──────── ENTRIES PROVIDED ────────

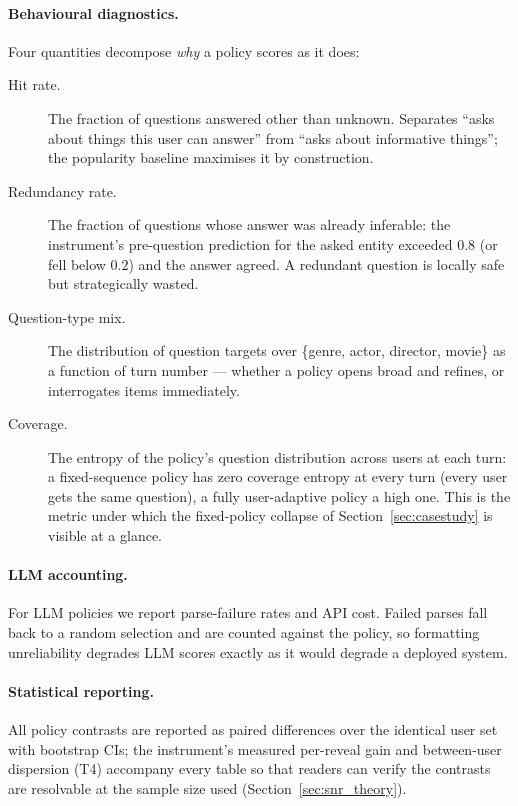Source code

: \documentclass[11pt]{article}
\begin{document}
\paragraph{Behavioural diagnostics.} Four quantities decompose \emph{why}
a policy scores as it does:
\begin{description}
  \item[Hit rate.] The fraction of questions answered other than
  \textsf{unknown}. Separates ``asks about things this user can answer''
  from ``asks about informative things''; the popularity baseline
  maximises it by construction.
  \item[Redundancy rate.] The fraction of questions whose answer was
  already inferable: the instrument's pre-question prediction for the
  asked entity exceeded $0.8$ (or fell below $0.2$) and the answer agreed.
  A redundant question is locally safe but strategically wasted.
  \item[Question-type mix.] The distribution of question targets over
  \{genre, actor, director, movie\} as a function of turn number ---
  whether a policy opens broad and refines, or interrogates items
  immediately.
  \item[Coverage.] The entropy of the policy's question distribution
  across users at each turn: a fixed-sequence policy has zero coverage
  entropy at every turn (every user gets the same question), a fully
  user-adaptive policy a high one. This is the metric under which the
  fixed-policy collapse of Section~\ref{sec:casestudy} is visible at a
  glance.
\end{description}

\paragraph{LLM accounting.} For LLM policies we report parse-failure rates
and API cost. Failed parses fall back to a random selection and are
counted against the policy, so formatting unreliability degrades LLM
scores exactly as it would degrade a deployed system.

\paragraph{Statistical reporting.} All policy contrasts are reported as
paired differences over the identical user set with bootstrap CIs;
the instrument's measured per-reveal gain and between-user dispersion
(T4) accompany every table so that readers can verify the contrasts are
resolvable at the sample size used (Section~\ref{sec:snr_theory}).
\end{document}
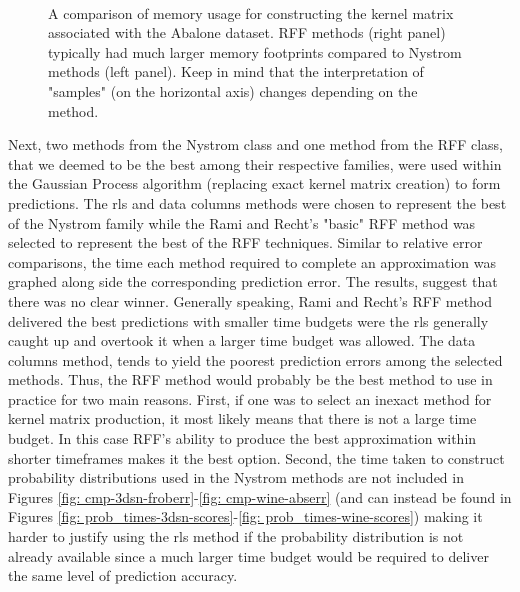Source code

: \begin{figure}[ht]
    \centering
    \\
    \caption{A comparison of memory usage for constructing the kernel matrix associated with the Abalone dataset. RFF methods (right panel) typically had much larger memory footprints compared to Nystrom methods (left panel). Keep in mind that the interpretation of "samples" (on the horizontal axis) changes depending on the method.}
    \label{fig: nys-vs-rff-mem}
\end{figure}

Next, two methods from the Nystrom class and one method from the RFF class, that we deemed to be the best among their respective families, were used within the Gaussian Process algorithm (replacing exact kernel matrix creation) to form predictions. The rls and data columns methods were chosen to represent the best of the Nystrom family while the Rami and Recht's "basic" RFF method was selected to represent the best of the RFF techniques. Similar to relative error comparisons, the time each method required to complete an approximation was graphed along side the corresponding prediction error. The results, suggest that there was no clear winner. Generally speaking, Rami and Recht's RFF method delivered the best predictions with smaller time budgets were the rls generally caught up and overtook it when a larger time budget was allowed. The data columns method, tends to yield the poorest prediction errors among the selected methods. Thus, the RFF method would probably be the best method to use in practice for two main reasons. First, if one was to select an inexact method for kernel matrix production, it most likely means that there is not a large time budget. In this case RFF's ability to produce the best approximation within shorter timeframes makes it the best option. Second, the time taken to construct probability distributions used in the Nystrom methods are not included in Figures \ref{fig: cmp-3dsn-froberr}-\ref{fig: cmp-wine-abserr} (and can instead be found in Figures \ref{fig: prob_times-3dsn-scores}-\ref{fig: prob_times-wine-scores}) making it harder to justify using the rls method if the probability distribution is not already available since a much larger time budget would be required to deliver the same level of prediction accuracy.

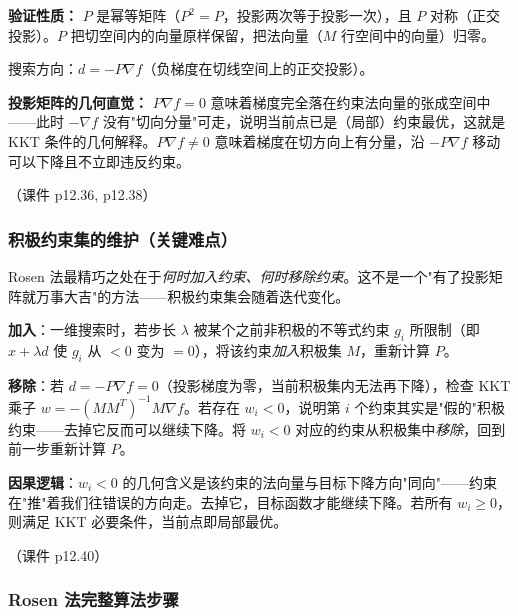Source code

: \textbf{验证性质：} $P$ 是幂等矩阵（$P^2=P$，投影两次等于投影一次），且 $P$ 对称（正交投影）。$P$ 把切空间内的向量原样保留，把法向量（$M$ 行空间中的向量）归零。

搜索方向：$d = -P \nabla f$（负梯度在切线空间上的正交投影）。

\textbf{投影矩阵的几何直觉：} $P \nabla f = 0$ 意味着梯度完全落在约束法向量的张成空间中——此时 $-\nabla f$ 没有"切向分量"可走，说明当前点已是（局部）约束最优，这就是 KKT 条件的几何解释。$P \nabla f \neq 0$ 意味着梯度在切方向上有分量，沿 $-P\nabla f$ 移动可以下降且不立即违反约束。

（课件 p12.36, p12.38）

\subsubsection{积极约束集的维护（关键难点）}

Rosen 法最精巧之处在于\emph{何时加入约束、何时移除约束}。这不是一个"有了投影矩阵就万事大吉"的方法——积极约束集会随着迭代变化。

\textbf{加入}：一维搜索时，若步长 $\lambda$ 被某个之前非积极的不等式约束 $g_i$ 所限制（即 $x + \lambda d$ 使 $g_i$ 从 $<0$ 变为 $=0$），将该约束\emph{加入}积极集 $M$，重新计算 $P$。

\textbf{移除}：若 $d = -P\nabla f = 0$（投影梯度为零，当前积极集内无法再下降），检查 KKT 乘子 $w = -(MM^T)^{-1}M \nabla f$。若存在 $w_i < 0$，说明第 $i$ 个约束其实是"假的"积极约束——去掉它反而可以继续下降。将 $w_i < 0$ 对应的约束从积极集中\emph{移除}，回到前一步重新计算 $P$。

\textbf{因果逻辑}：$w_i < 0$ 的几何含义是该约束的法向量与目标下降方向"同向"——约束在"推"着我们往错误的方向走。去掉它，目标函数才能继续下降。若所有 $w_i \ge 0$，则满足 KKT 必要条件，当前点即局部最优。

（课件 p12.40）

\subsubsection{Rosen 法完整算法步骤}

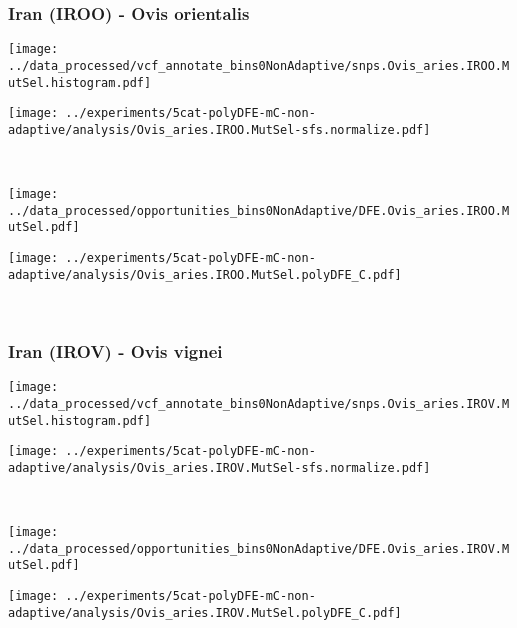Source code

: \subsubsection{Iran (IROO) - Ovis orientalis}

\begin{minipage}{0.49\linewidth}
    \texttt{[image: ../data\_processed/vcf\_annotate\_bins0NonAdaptive/snps.Ovis\_aries.IROO.MutSel.histogram.pdf]}
\end{minipage}
\begin{minipage}{0.49\linewidth}
    \texttt{[image: ../experiments/5cat-polyDFE-mC-non-adaptive/analysis/Ovis\_aries.IROO.MutSel-sfs.normalize.pdf]}
\end{minipage}
\\
\begin{minipage}{0.49\linewidth}
    \texttt{[image: ../data\_processed/opportunities\_bins0NonAdaptive/DFE.Ovis\_aries.IROO.MutSel.pdf]}
\end{minipage}
\begin{minipage}{0.49\linewidth}
    \texttt{[image: ../experiments/5cat-polyDFE-mC-non-adaptive/analysis/Ovis\_aries.IROO.MutSel.polyDFE\_C.pdf]}
\end{minipage}
\\

\subsubsection{Iran (IROV) - Ovis vignei}

\begin{minipage}{0.49\linewidth}
    \texttt{[image: ../data\_processed/vcf\_annotate\_bins0NonAdaptive/snps.Ovis\_aries.IROV.MutSel.histogram.pdf]}
\end{minipage}
\begin{minipage}{0.49\linewidth}
    \texttt{[image: ../experiments/5cat-polyDFE-mC-non-adaptive/analysis/Ovis\_aries.IROV.MutSel-sfs.normalize.pdf]}
\end{minipage}
\\
\begin{minipage}{0.49\linewidth}
    \texttt{[image: ../data\_processed/opportunities\_bins0NonAdaptive/DFE.Ovis\_aries.IROV.MutSel.pdf]}
\end{minipage}
\begin{minipage}{0.49\linewidth}
    \texttt{[image: ../experiments/5cat-polyDFE-mC-non-adaptive/analysis/Ovis\_aries.IROV.MutSel.polyDFE\_C.pdf]}
\end{minipage}
\\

────────

** ABOUT THIS EXERCISE **
The answer should consist of every line above, exact and free of images.

** WRITTEN SOLUTION **
Source code

: \documentclass[11pt]{article}
\begin{document}
\paragraph{Behavioural diagnostics.} Four quantities decompose \emph{why}
a policy scores as it does:
\begin{description}
  \item[Hit rate.] The fraction of questions answered other than
  \textsf{unknown}. Separates ``asks about things this user can answer''
  from ``asks about informative things''; the popularity baseline
  maximises it by construction.
  \item[Redundancy rate.] The fraction of questions whose answer was
  already inferable: the instrument's pre-question prediction for the
  asked entity exceeded $0.8$ (or fell below $0.2$) and the answer agreed.
  A redundant question is locally safe but strategically wasted.
  \item[Question-type mix.] The distribution of question targets over
  \{genre, actor, director, movie\} as a function of turn number ---
  whether a policy opens broad and refines, or interrogates items
  immediately.
  \item[Coverage.] The entropy of the policy's question distribution
  across users at each turn: a fixed-sequence policy has zero coverage
  entropy at every turn (every user gets the same question), a fully
  user-adaptive policy a high one. This is the metric under which the
  fixed-policy collapse of Section~\ref{sec:casestudy} is visible at a
  glance.
\end{description}

\paragraph{LLM accounting.} For LLM policies we report parse-failure rates
and API cost. Failed parses fall back to a random selection and are
counted against the policy, so formatting unreliability degrades LLM
scores exactly as it would degrade a deployed system.

\paragraph{Statistical reporting.} All policy contrasts are reported as
paired differences over the identical user set with bootstrap CIs;
the instrument's measured per-reveal gain and between-user dispersion
(T4) accompany every table so that readers can verify the contrasts are
resolvable at the sample size used (Section~\ref{sec:snr_theory}).
\end{document}
Source code

: \begin{figure}[ht]
    \centering
    \\
    \caption{A comparison of memory usage for constructing the kernel matrix associated with the Abalone dataset. RFF methods (right panel) typically had much larger memory footprints compared to Nystrom methods (left panel). Keep in mind that the interpretation of "samples" (on the horizontal axis) changes depending on the method.}
    \label{fig: nys-vs-rff-mem}
\end{figure}

Next, two methods from the Nystrom class and one method from the RFF class, that we deemed to be the best among their respective families, were used within the Gaussian Process algorithm (replacing exact kernel matrix creation) to form predictions. The rls and data columns methods were chosen to represent the best of the Nystrom family while the Rami and Recht's "basic" RFF method was selected to represent the best of the RFF techniques. Similar to relative error comparisons, the time each method required to complete an approximation was graphed along side the corresponding prediction error. The results, suggest that there was no clear winner. Generally speaking, Rami and Recht's RFF method delivered the best predictions with smaller time budgets were the rls generally caught up and overtook it when a larger time budget was allowed. The data columns method, tends to yield the poorest prediction errors among the selected methods. Thus, the RFF method would probably be the best method to use in practice for two main reasons. First, if one was to select an inexact method for kernel matrix production, it most likely means that there is not a large time budget. In this case RFF's ability to produce the best approximation within shorter timeframes makes it the best option. Second, the time taken to construct probability distributions used in the Nystrom methods are not included in Figures \ref{fig: cmp-3dsn-froberr}-\ref{fig: cmp-wine-abserr} (and can instead be found in Figures \ref{fig: prob_times-3dsn-scores}-\ref{fig: prob_times-wine-scores}) making it harder to justify using the rls method if the probability distribution is not already available since a much larger time budget would be required to deliver the same level of prediction accuracy.

Source code

: \textbf{验证性质：} $P$ 是幂等矩阵（$P^2=P$，投影两次等于投影一次），且 $P$ 对称（正交投影）。$P$ 把切空间内的向量原样保留，把法向量（$M$ 行空间中的向量）归零。

搜索方向：$d = -P \nabla f$（负梯度在切线空间上的正交投影）。

\textbf{投影矩阵的几何直觉：} $P \nabla f = 0$ 意味着梯度完全落在约束法向量的张成空间中——此时 $-\nabla f$ 没有"切向分量"可走，说明当前点已是（局部）约束最优，这就是 KKT 条件的几何解释。$P \nabla f \neq 0$ 意味着梯度在切方向上有分量，沿 $-P\nabla f$ 移动可以下降且不立即违反约束。

（课件 p12.36, p12.38）

\subsubsection{积极约束集的维护（关键难点）}

Rosen 法最精巧之处在于\emph{何时加入约束、何时移除约束}。这不是一个"有了投影矩阵就万事大吉"的方法——积极约束集会随着迭代变化。

\textbf{加入}：一维搜索时，若步长 $\lambda$ 被某个之前非积极的不等式约束 $g_i$ 所限制（即 $x + \lambda d$ 使 $g_i$ 从 $<0$ 变为 $=0$），将该约束\emph{加入}积极集 $M$，重新计算 $P$。

\textbf{移除}：若 $d = -P\nabla f = 0$（投影梯度为零，当前积极集内无法再下降），检查 KKT 乘子 $w = -(MM^T)^{-1}M \nabla f$。若存在 $w_i < 0$，说明第 $i$ 个约束其实是"假的"积极约束——去掉它反而可以继续下降。将 $w_i < 0$ 对应的约束从积极集中\emph{移除}，回到前一步重新计算 $P$。

\textbf{因果逻辑}：$w_i < 0$ 的几何含义是该约束的法向量与目标下降方向"同向"——约束在"推"着我们往错误的方向走。去掉它，目标函数才能继续下降。若所有 $w_i \ge 0$，则满足 KKT 必要条件，当前点即局部最优。

（课件 p12.40）

\subsubsection{Rosen 法完整算法步骤}

Source code

: \subsubsection{Iran (IROO) - Ovis orientalis}

\begin{minipage}{0.49\linewidth}
    \texttt{[image: ../data\_processed/vcf\_annotate\_bins0NonAdaptive/snps.Ovis\_aries.IROO.MutSel.histogram.pdf]}
\end{minipage}
\begin{minipage}{0.49\linewidth}
    \texttt{[image: ../experiments/5cat-polyDFE-mC-non-adaptive/analysis/Ovis\_aries.IROO.MutSel-sfs.normalize.pdf]}
\end{minipage}
\\
\begin{minipage}{0.49\linewidth}
    \texttt{[image: ../data\_processed/opportunities\_bins0NonAdaptive/DFE.Ovis\_aries.IROO.MutSel.pdf]}
\end{minipage}
\begin{minipage}{0.49\linewidth}
    \texttt{[image: ../experiments/5cat-polyDFE-mC-non-adaptive/analysis/Ovis\_aries.IROO.MutSel.polyDFE\_C.pdf]}
\end{minipage}
\\

\subsubsection{Iran (IROV) - Ovis vignei}

\begin{minipage}{0.49\linewidth}
    \texttt{[image: ../data\_processed/vcf\_annotate\_bins0NonAdaptive/snps.Ovis\_aries.IROV.MutSel.histogram.pdf]}
\end{minipage}
\begin{minipage}{0.49\linewidth}
    \texttt{[image: ../experiments/5cat-polyDFE-mC-non-adaptive/analysis/Ovis\_aries.IROV.MutSel-sfs.normalize.pdf]}
\end{minipage}
\\
\begin{minipage}{0.49\linewidth}
    \texttt{[image: ../data\_processed/opportunities\_bins0NonAdaptive/DFE.Ovis\_aries.IROV.MutSel.pdf]}
\end{minipage}
\begin{minipage}{0.49\linewidth}
    \texttt{[image: ../experiments/5cat-polyDFE-mC-non-adaptive/analysis/Ovis\_aries.IROV.MutSel.polyDFE\_C.pdf]}
\end{minipage}
\\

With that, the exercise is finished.